Bell and he exchange details to follow up.

“I just want to go back and live in my home in Glencoe,” he tells the MP, and then adds: “Don’t worry – I’ll be voting for you.”

Troy Bell in front of Mount Gambier’s Blue Lake.

Taking in the birds-eye view as you circle Mount Gambier airport, one thing quickly dawns on you: this is not a Labor town.

The sight you look down on is pine trees. Acres of them, as far as the eye can see.

These are the forests that the Weatherill Government sold off for a $670 million fiscal sugar hit back in 2012, amid a storm of local protest. The state retains ownership of the land, but forestry company One Forty One bought the plantation rights for the next three rotations – roughly 35 years each.

The company, which recently burnished its South-East assets with the buy-out of Carter Holt Harvey’s Jubilee Highway timber mill, makes an annual profit of well over $100 million.

“It was such a good deal that One Forty One, as of June next year, will have paid the $670 million back to their bank – and they’ve got the forests for another 105 years,” Bell says, shaking his head.

“They’re going to make squillions.”

He says they’ve dramatically downsized the Forestry SA workforce, from 130 employees to just 48.

But, he adds, “they’re not exporting new log any more [and] they’re starting to make the right moves in the right direction”.

“They’re here for the next 100 years – they’ll outlive me,” he shrugs.

“One Forty One will be fine.”

Bell hosts a “Coffee with the MP” meeting in Mount Gambier.

A car horn blares a friendly greeting as Bell strides down Bay Road to Commercial Street.

“Morning, Dave!” the MP shouts with a jovial wave, before explaining to me conspiratorially: “His best mate is the local Holden dealer and he’s driving an Audi!”

As we pass a garage a few metres on, a mechanic working out the front offers a broad wave.

“Hey John!” Bell waves back.

It’s the same story for pretty much every person we pass, as they variously offer either greetings, sympathies or well wishes.

“All the best, mate,” enthuses one, although it’s unclear whether he’s referring to the upcoming election or the subsequent court battle.

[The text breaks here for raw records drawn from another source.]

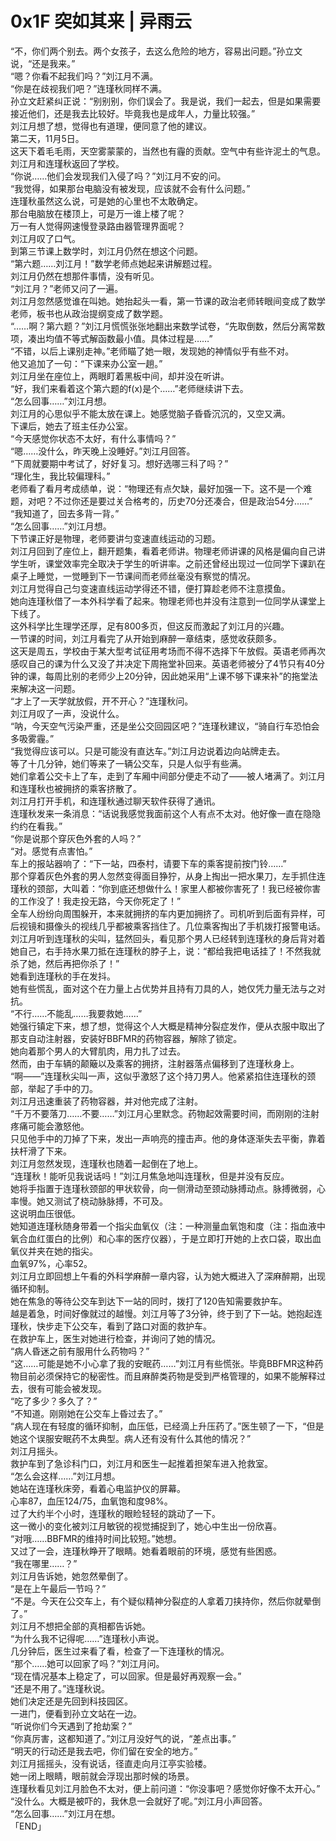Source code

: # 0x1F 突如其来 | 异雨云

“不，你们两个别去。两个女孩子，去这么危险的地方，容易出问题。”孙立文说，“还是我来。”  
“嗯？你看不起我们吗？”刘江月不满。  
“你是在歧视我们吧？”连瑾秋同样不满。  
孙立文赶紧纠正说：“别别别，你们误会了。我是说，我们一起去，但是如果需要接近他们，还是我去比较好。毕竟我也是成年人，力量比较强。”  
刘江月想了想，觉得也有道理，便同意了他的建议。  
第二天，11月5日。  
这天下着毛毛雨，天空雾蒙蒙的，当然也有霾的贡献。空气中有些许泥土的气息。  
刘江月和连瑾秋返回了学校。  
“你说……他们会发现我们入侵了吗？”刘江月不安的问。  
“我觉得，如果那台电脑没有被发现，应该就不会有什么问题。”  
连瑾秋虽然这么说，可是她的心里也不太敢确定。  
那台电脑放在楼顶上，可是万一谁上楼了呢？  
万一有人觉得网速慢登录路由器管理界面呢？  
刘江月叹了口气。  
到第三节课上数学时，刘江月仍然在想这个问题。  
“第六题……刘江月！”数学老师点她起来讲解题过程。  
刘江月仍然在想那件事情，没有听见。  
“刘江月？”老师又问了一遍。  
刘江月忽然感觉谁在叫她。她抬起头一看，第一节课的政治老师转眼间变成了数学老师，板书也从政治提纲变成了数学题。  
“……啊？第六题？”刘江月慌慌张张地翻出来数学试卷，“先取倒数，然后分离常数项，凑出均值不等式解函数最小值。具体过程是……”  
“不错，以后上课别走神。”老师瞄了她一眼，发现她的神情似乎有些不对。  
他又追加了一句：“下课来办公室一趟。”  
刘江月坐在座位上，两眼盯着黑板中间，却并没在听讲。  
“好，我们来看着这个第六题的f(x)是个……”老师继续讲下去。  
“怎么回事……”刘江月想。  
刘江月的心思似乎不能太放在课上。她感觉脑子昏昏沉沉的，又空又满。  
下课后，她去了班主任办公室。  
“今天感觉你状态不太好，有什么事情吗？”  
“嗯……没什么，昨天晚上没睡好。”刘江月回答。  
“下周就要期中考试了，好好复习。想好选哪三科了吗？”  
“理化生，我比较偏理科。”  
老师看了看月考成绩单，说：“物理还有点欠缺，最好加强一下。这不是一个难题，对吧？不过你还是要过关合格考的，历史70分还凑合，但是政治54分……”  
“我知道了，回去多背一背。”  
“怎么回事……”刘江月想。  
下节课正好是物理，老师要讲匀变速直线运动的习题。  
刘江月回到了座位上，翻开题集，看着老师讲。物理老师讲课的风格是偏向自己讲学生听，课堂效率完全取决于学生的听讲率。之前还曾经出现过一位同学下课趴在桌子上睡觉，一觉睡到下一节课间而老师丝毫没有察觉的情况。  
刘江月觉得自己匀变速直线运动学得还不错，便打算趁老师不注意摸鱼。  
她向连瑾秋借了一本外科学看了起来。物理老师也并没有注意到一位同学从课堂上下线了。  
这外科学比生理学还厚，足有800多页，但这反而激起了刘江月的兴趣。  
一节课的时间，刘江月看完了从开始到麻醉一章结束，感觉收获颇多。  
这天是周五，学校由于某大型考试征用考场而不得不选择下午放假。英语老师再次感叹自己的课为什么又没了并决定下周拖堂补回来。英语老师被分了4节只有40分钟的课，每周比别的老师少上20分钟，因此她采用“上课不够下课来补”的拖堂法来解决这一问题。  
“才上了一天学就放假，开不开心？”连瑾秋问。  
刘江月叹了一声，没说什么。  
“呐，今天空气污染严重，还是坐公交回园区吧？”连瑾秋建议，“骑自行车恐怕会多吸雾霾。”  
“我觉得应该可以。只是可能没有直达车。”刘江月边说着边向站牌走去。  
等了十几分钟，她们等来了一辆公交车，只是人似乎有些满。  
她们拿着公交卡上了车，走到了车厢中间部分便走不动了——被人堵满了。刘江月和连瑾秋也被拥挤的乘客挤散了。  
刘江月打开手机，和连瑾秋通过聊天软件获得了通讯。  
连瑾秋发来一条消息：“话说我感觉我面前这个人有点不太对。他好像一直在隐隐约约在看我。”  
“你是说那个穿灰色外套的人吗？”  
“对。感觉有点害怕。”  
车上的报站器响了：“下一站，四泰村，请要下车的乘客提前按门铃……”  
 那个穿着灰色外套的男人忽然变得面目狰狞，从身上掏出一把水果刀，左手抓住连瑾秋的颈部，大叫着：“你到底还想做什么！家里人都被你害死了！我已经被你害的工作没了！我走投无路，今天你死定了！”  
全车人纷纷向周围躲开，本来就拥挤的车内更加拥挤了。司机听到后面有异样，可后视镜和摄像头的视线几乎都被乘客挡住了。几位乘客掏出了手机拨打报警电话。  
刘江月听到连瑾秋的尖叫，猛然回头，看见那个男人已经转到连瑾秋的身后背对着她自己，右手持水果刀抵在连瑾秋的脖子上，说：“都给我把电话挂了！不然我就杀了她，然后再把你杀了！”  
她看到连瑾秋的手在发抖。  
她有些慌乱，面对这个在力量上占优势并且持有刀具的人，她仅凭力量无法与之对抗。  
“不行……不能乱……我要救她……”  
她强行镇定下来，想了想，觉得这个人大概是精神分裂症发作，便从衣服中取出了那支自动注射器，安装好BBFMR的药物容器，解除了锁定。  
她向着那个男人的大臂肌肉，用力扎了过去。  
然而，由于车辆的颠簸以及乘客的拥挤，注射器落点偏移到了连瑾秋身上。  
“啊——”连瑾秋尖叫一声，这似乎激怒了这个持刀男人。他紧紧掐住连瑾秋的颈部，举起了手中的刀。  
刘江月迅速重装了药物容器，并对他完成了注射。  
“千万不要落刀……不要……”刘江月心里默念。药物起效需要时间，而刚刚的注射疼痛可能会激怒他。  
只见他手中的刀掉了下来，发出一声响亮的撞击声。他的身体逐渐失去平衡，靠着扶杆滑了下来。  
刘江月忽然发现，连瑾秋也随着一起倒在了地上。  
“连瑾秋！能听见我说话吗！”刘江月焦急地叫连瑾秋，但是并没有反应。  
她将手指置于连瑾秋颈部的甲状软骨，向一侧滑动至颈动脉搏动点。脉搏微弱，心率慢。她又测试了桡动脉脉搏，不可及。  
这说明血压很低。  
她知道连瑾秋随身带着一个指尖血氧仪（注：一种测量血氧饱和度（注：指血液中氧合血红蛋白的比例）和心率的医疗仪器），于是立即打开她的上衣口袋，取出血氧仪并夹在她的指尖。  
血氧97%，心率52。  
刘江月立即回想上午看的外科学麻醉一章内容，认为她大概进入了深麻醉期，出现循环抑制。  
她在焦急的等待公交车到达下一站的同时，拨打了120告知需要救护车。  
越是着急，时间好像就过的越慢。刘江月等了3分钟，终于到了下一站。她抱起连瑾秋，快步走下公交车，看到了路口对面的救护车。  
在救护车上，医生对她进行检查，并询问了她的情况。  
“病人昏迷之前有服用什么药物吗？”  
“这……可能是她不小心拿了我的安眠药……”刘江月有些慌张。毕竟BBFMR这种药物目前必须保持它的秘密性。而且麻醉类药物是受到严格管理的，如果不能解释过去，很有可能会被发现。  
“吃了多少？多久了？”  
“不知道。刚刚她在公交车上昏过去了。”  
“病人现在有轻度的循环抑制，血压低，已经滴上升压药了。”医生顿了一下，“但是她这个误服安眠药不太典型。病人还有没有什么其他的情况？”  
刘江月摇头。  
救护车到了急诊科门口，刘江月和医生一起推着担架车进入抢救室。  
“怎么会这样……”刘江月想。  
她站在连瑾秋床旁，看着心电监护仪的屏幕。  
心率87，血压124/75，血氧饱和度98%。  
过了大约半个小时，连瑾秋的眼睑轻轻的跳动了一下。  
这一微小的变化被刘江月敏锐的视觉捕捉到了，她心中生出一份欣喜。  
“对哦……BBFMR的维持时间比较短。”她想。  
又过了一会，连瑾秋睁开了眼睛。她看着眼前的环境，感觉有些困惑。  
“我在哪里……？”  
刘江月告诉她，她忽然晕倒了。  
“是在上午最后一节吗？”  
“不是。今天在公交车上，有个疑似精神分裂症的人拿着刀挟持你，然后你就晕倒了。”  
刘江月不想把全部的真相都告诉她。  
“为什么我不记得呢……”连瑾秋小声说。  
几分钟后，医生过来看了看，检查了一下连瑾秋的情况。  
“那个……她可以回家了吗？”刘江月问。  
“现在情况基本上稳定了，可以回家。但是最好再观察一会。”  
“还是不用了。”连瑾秋说。  
她们决定还是先回到科技园区。  
一进门，便看到孙立文站在一边。  
“听说你们今天遇到了抢劫案？”  
“你真厉害，这都知道了。”刘江月没好气的说，“差点出事。”  
“明天的行动还是我去吧，你们留在安全的地方。”  
刘江月摇摇头，没有说话，径直走向月江亭实验楼。  
她一闭上眼睛，眼前就会浮现出那时候的场景。  
连瑾秋看见刘江月脸色不太对，便上前问道：“你没事吧？感觉你好像不太开心。”  
“没什么。大概是被吓的，我休息一会就好了呢。”刘江月小声回答。  
“怎么回事……”刘江月在想。  
「END」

“Max, out for the morning walk mate?” Bell fires back.

In Mount Gambier, it seems, almost everybody knows Troy Bell. And Troy Bell knows almost everybody.

Or perhaps it is just that in Mount Gambier, almost everybody knows almost everybody.

I’d normally not need to go where the Liberal strongholds are – because I’m normally the Liberal candidate

The well-wishes are conspicuous because Bell is in a unique situation for an incumbent independent MP.

He is the favourite to win back the seat he first snared as a Liberal MP in 2014, finally snapping a sequence of independents holding the South-East seat that dated back to 1997 – first Rory McEwen and then Don Pegler.

And yet, even if he wins, he still faces a string of criminal charges after an ICAC investigation saw him arrested for the alleged misuse of public funds totalling more than $2 million.

The alleged theft dates back to between 2009 and 2013, when the former teacher was overseeing an independent learning centre in Mount Gambier.

Bell has strongly denied the charges and if the looming court battle is weighing on him, he’s not showing it.

But the issue is the proverbial elephant in the room on the campaign trail.

And it could loom as a significant factor in the future of SA politics.

If Bell is re-elected, there’s every chance his could be the vote that puts the next government into power.

He hopes that will be a Liberal Government.

But even more fervently, he hopes that he will be able to see out his term.

Even with his impending court proceedings, the matter that forced him out of the Liberal Party, there is a Liberal connection – and a reminder of the one degree of separation in the small South-East town.

Bell’s lawyer is local practitioner Bill de Garis, whose father Ren was the party’s Legislative Council leader whose split with former Premier Steele Hall helped usher in an era of Liberal internecine warfare that has never really ended.

Better off if they cut us off at the river and put us in Victoria

As far as rural seats go, Mount Gambier is a dream gig. Far from the sprawling expanse of the likes of Stuart or Giles, it’s a compact enclave, stretching from Tarpeena down to Port Macdonnell. But its heart – and hub – is the city of Mount Gambier itself.

The population of the town roughly equates to the 25,000 electors that must under law be shoehorned into any given seat. So, to all intents and purposes, the electorate of Mount Gambier is the city of Mount Gambier.

Both culturally and geographically, the Limestone Coast community is torn between two worlds.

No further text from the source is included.